**What is required**
The exercise calls for every entry that follows to be repeated exactly.

Saved data entries:
______________________________
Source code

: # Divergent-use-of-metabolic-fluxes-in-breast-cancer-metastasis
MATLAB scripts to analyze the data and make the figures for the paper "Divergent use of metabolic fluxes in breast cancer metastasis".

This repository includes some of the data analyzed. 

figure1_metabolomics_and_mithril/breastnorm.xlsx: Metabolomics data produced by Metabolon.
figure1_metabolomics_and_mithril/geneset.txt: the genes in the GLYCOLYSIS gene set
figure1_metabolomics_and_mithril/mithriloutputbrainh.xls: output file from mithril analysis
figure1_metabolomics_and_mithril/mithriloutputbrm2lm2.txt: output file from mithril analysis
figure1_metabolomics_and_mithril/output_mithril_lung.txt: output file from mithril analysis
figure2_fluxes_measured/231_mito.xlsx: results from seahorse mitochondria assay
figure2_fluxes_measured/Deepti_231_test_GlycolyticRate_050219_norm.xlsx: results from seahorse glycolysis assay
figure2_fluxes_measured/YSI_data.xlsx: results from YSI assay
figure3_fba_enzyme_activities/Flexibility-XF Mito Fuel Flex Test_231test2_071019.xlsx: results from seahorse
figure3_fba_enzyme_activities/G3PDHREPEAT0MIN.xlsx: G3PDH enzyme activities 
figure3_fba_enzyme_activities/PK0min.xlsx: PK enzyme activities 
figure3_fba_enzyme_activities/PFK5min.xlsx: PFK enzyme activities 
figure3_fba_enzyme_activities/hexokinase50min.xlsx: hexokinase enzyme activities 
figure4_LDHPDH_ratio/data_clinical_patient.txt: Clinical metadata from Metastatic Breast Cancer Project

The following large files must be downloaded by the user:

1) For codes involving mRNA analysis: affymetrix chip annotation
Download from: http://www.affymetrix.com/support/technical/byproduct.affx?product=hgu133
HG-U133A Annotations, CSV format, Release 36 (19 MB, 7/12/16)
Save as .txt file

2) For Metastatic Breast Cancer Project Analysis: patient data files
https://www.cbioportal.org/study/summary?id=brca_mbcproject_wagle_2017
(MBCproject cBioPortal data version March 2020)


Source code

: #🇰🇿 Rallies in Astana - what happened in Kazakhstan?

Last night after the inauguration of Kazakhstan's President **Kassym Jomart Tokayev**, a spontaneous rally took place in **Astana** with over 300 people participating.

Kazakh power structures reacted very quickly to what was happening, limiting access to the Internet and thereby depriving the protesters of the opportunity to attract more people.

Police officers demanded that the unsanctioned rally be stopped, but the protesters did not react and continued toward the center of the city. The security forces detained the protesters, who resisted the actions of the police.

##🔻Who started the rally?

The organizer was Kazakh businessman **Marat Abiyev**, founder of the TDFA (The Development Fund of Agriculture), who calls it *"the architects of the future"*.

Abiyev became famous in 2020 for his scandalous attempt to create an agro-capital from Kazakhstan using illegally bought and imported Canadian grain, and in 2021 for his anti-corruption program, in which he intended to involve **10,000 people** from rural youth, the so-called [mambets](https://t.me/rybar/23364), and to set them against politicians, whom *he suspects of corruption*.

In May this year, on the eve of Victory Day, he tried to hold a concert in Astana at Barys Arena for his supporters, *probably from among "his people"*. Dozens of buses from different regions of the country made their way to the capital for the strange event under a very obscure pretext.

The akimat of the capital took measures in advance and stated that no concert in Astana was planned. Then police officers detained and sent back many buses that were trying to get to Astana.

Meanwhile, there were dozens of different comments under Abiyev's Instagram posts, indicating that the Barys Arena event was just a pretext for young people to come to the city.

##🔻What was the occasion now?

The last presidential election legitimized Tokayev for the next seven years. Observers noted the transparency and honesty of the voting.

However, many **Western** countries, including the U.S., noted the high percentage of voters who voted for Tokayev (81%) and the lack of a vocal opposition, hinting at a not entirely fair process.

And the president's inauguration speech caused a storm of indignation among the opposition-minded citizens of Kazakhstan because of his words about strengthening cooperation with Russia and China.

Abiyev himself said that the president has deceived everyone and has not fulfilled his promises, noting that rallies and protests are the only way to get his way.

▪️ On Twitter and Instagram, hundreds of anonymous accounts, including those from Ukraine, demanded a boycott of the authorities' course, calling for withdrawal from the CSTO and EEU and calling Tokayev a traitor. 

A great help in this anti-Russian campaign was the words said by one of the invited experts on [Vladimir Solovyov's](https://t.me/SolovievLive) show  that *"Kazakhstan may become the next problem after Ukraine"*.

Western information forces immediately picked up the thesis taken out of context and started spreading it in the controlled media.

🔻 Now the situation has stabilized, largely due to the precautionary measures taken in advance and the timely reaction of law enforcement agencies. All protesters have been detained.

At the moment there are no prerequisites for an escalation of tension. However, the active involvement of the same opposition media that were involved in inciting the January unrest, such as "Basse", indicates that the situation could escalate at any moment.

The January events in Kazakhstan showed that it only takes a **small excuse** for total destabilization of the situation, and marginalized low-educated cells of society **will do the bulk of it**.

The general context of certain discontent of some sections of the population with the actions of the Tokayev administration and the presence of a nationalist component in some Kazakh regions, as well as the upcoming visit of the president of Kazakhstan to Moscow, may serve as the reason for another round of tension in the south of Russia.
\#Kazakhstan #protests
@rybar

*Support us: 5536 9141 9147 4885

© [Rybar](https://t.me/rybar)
______________________________
**Solution to this problem**
Source code

: # Divergent-use-of-metabolic-fluxes-in-breast-cancer-metastasis
MATLAB scripts to analyze the data and make the figures for the paper "Divergent use of metabolic fluxes in breast cancer metastasis".

This repository includes some of the data analyzed. 

figure1_metabolomics_and_mithril/breastnorm.xlsx: Metabolomics data produced by Metabolon.
figure1_metabolomics_and_mithril/geneset.txt: the genes in the GLYCOLYSIS gene set
figure1_metabolomics_and_mithril/mithriloutputbrainh.xls: output file from mithril analysis
figure1_metabolomics_and_mithril/mithriloutputbrm2lm2.txt: output file from mithril analysis
figure1_metabolomics_and_mithril/output_mithril_lung.txt: output file from mithril analysis
figure2_fluxes_measured/231_mito.xlsx: results from seahorse mitochondria assay
figure2_fluxes_measured/Deepti_231_test_GlycolyticRate_050219_norm.xlsx: results from seahorse glycolysis assay
figure2_fluxes_measured/YSI_data.xlsx: results from YSI assay
figure3_fba_enzyme_activities/Flexibility-XF Mito Fuel Flex Test_231test2_071019.xlsx: results from seahorse
figure3_fba_enzyme_activities/G3PDHREPEAT0MIN.xlsx: G3PDH enzyme activities 
figure3_fba_enzyme_activities/PK0min.xlsx: PK enzyme activities 
figure3_fba_enzyme_activities/PFK5min.xlsx: PFK enzyme activities 
figure3_fba_enzyme_activities/hexokinase50min.xlsx: hexokinase enzyme activities 
figure4_LDHPDH_ratio/data_clinical_patient.txt: Clinical metadata from Metastatic Breast Cancer Project

The following large files must be downloaded by the user:

1) For codes involving mRNA analysis: affymetrix chip annotation
Download from: http://www.affymetrix.com/support/technical/byproduct.affx?product=hgu133
HG-U133A Annotations, CSV format, Release 36 (19 MB, 7/12/16)
Save as .txt file

2) For Metastatic Breast Cancer Project Analysis: patient data files
https://www.cbioportal.org/study/summary?id=brca_mbcproject_wagle_2017
(MBCproject cBioPortal data version March 2020)


Source code

: #🇰🇿 Rallies in Astana - what happened in Kazakhstan?

Last night after the inauguration of Kazakhstan's President **Kassym Jomart Tokayev**, a spontaneous rally took place in **Astana** with over 300 people participating.

Kazakh power structures reacted very quickly to what was happening, limiting access to the Internet and thereby depriving the protesters of the opportunity to attract more people.

Police officers demanded that the unsanctioned rally be stopped, but the protesters did not react and continued toward the center of the city. The security forces detained the protesters, who resisted the actions of the police.

##🔻Who started the rally?

The organizer was Kazakh businessman **Marat Abiyev**, founder of the TDFA (The Development Fund of Agriculture), who calls it *"the architects of the future"*.

Abiyev became famous in 2020 for his scandalous attempt to create an agro-capital from Kazakhstan using illegally bought and imported Canadian grain, and in 2021 for his anti-corruption program, in which he intended to involve **10,000 people** from rural youth, the so-called [mambets](https://t.me/rybar/23364), and to set them against politicians, whom *he suspects of corruption*.

In May this year, on the eve of Victory Day, he tried to hold a concert in Astana at Barys Arena for his supporters, *probably from among "his people"*. Dozens of buses from different regions of the country made their way to the capital for the strange event under a very obscure pretext.

The akimat of the capital took measures in advance and stated that no concert in Astana was planned. Then police officers detained and sent back many buses that were trying to get to Astana.

Meanwhile, there were dozens of different comments under Abiyev's Instagram posts, indicating that the Barys Arena event was just a pretext for young people to come to the city.

##🔻What was the occasion now?

The last presidential election legitimized Tokayev for the next seven years. Observers noted the transparency and honesty of the voting.

However, many **Western** countries, including the U.S., noted the high percentage of voters who voted for Tokayev (81%) and the lack of a vocal opposition, hinting at a not entirely fair process.

And the president's inauguration speech caused a storm of indignation among the opposition-minded citizens of Kazakhstan because of his words about strengthening cooperation with Russia and China.

Abiyev himself said that the president has deceived everyone and has not fulfilled his promises, noting that rallies and protests are the only way to get his way.

▪️ On Twitter and Instagram, hundreds of anonymous accounts, including those from Ukraine, demanded a boycott of the authorities' course, calling for withdrawal from the CSTO and EEU and calling Tokayev a traitor. 

A great help in this anti-Russian campaign was the words said by one of the invited experts on [Vladimir Solovyov's](https://t.me/SolovievLive) show  that *"Kazakhstan may become the next problem after Ukraine"*.

Western information forces immediately picked up the thesis taken out of context and started spreading it in the controlled media.

🔻 Now the situation has stabilized, largely due to the precautionary measures taken in advance and the timely reaction of law enforcement agencies. All protesters have been detained.

At the moment there are no prerequisites for an escalation of tension. However, the active involvement of the same opposition media that were involved in inciting the January unrest, such as "Basse", indicates that the situation could escalate at any moment.

The January events in Kazakhstan showed that it only takes a **small excuse** for total destabilization of the situation, and marginalized low-educated cells of society **will do the bulk of it**.

The general context of certain discontent of some sections of the population with the actions of the Tokayev administration and the presence of a nationalist component in some Kazakh regions, as well as the upcoming visit of the president of Kazakhstan to Moscow, may serve as the reason for another round of tension in the south of Russia.
\#Kazakhstan #protests
@rybar

*Support us: 5536 9141 9147 4885

© [Rybar](https://t.me/rybar)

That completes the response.